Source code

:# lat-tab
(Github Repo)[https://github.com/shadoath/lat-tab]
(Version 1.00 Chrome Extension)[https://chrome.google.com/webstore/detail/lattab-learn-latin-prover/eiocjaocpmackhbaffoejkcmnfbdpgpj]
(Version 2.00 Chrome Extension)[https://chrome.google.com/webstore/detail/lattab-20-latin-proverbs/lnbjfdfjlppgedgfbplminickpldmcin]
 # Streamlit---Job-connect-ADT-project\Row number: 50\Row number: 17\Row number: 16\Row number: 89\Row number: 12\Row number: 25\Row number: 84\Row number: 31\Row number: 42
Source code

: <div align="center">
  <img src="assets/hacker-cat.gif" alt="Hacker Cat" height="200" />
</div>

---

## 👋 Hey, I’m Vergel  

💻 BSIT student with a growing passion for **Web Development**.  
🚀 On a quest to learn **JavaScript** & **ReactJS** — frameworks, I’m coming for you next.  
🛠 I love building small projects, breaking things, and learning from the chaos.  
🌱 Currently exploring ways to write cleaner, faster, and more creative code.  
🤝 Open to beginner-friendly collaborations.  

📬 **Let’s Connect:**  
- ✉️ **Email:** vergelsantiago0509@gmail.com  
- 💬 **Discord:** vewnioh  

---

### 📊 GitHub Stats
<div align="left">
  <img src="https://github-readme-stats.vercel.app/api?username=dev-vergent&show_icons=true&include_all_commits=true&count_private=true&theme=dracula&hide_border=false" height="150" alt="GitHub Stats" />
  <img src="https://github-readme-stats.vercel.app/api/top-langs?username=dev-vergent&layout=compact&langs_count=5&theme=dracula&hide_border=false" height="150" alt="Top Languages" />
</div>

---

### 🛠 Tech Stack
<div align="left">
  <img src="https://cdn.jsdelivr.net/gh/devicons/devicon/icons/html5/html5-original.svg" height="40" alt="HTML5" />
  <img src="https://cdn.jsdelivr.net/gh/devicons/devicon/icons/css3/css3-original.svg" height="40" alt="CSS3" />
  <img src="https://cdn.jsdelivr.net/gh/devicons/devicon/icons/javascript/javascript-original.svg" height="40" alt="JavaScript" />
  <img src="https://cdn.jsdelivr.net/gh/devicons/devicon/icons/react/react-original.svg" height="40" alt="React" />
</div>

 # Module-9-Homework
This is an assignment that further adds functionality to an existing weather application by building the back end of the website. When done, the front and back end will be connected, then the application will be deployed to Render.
----
Your instructions
Take every line from the data that includes the word "building".

Answer section
🛠 I love building small projects, breaking things, and learning from the chaos.  
This is an assignment that further adds functionality to an existing weather application by building the back end of the website. When done, the front and back end will be connected, then the application will be deployed to Render.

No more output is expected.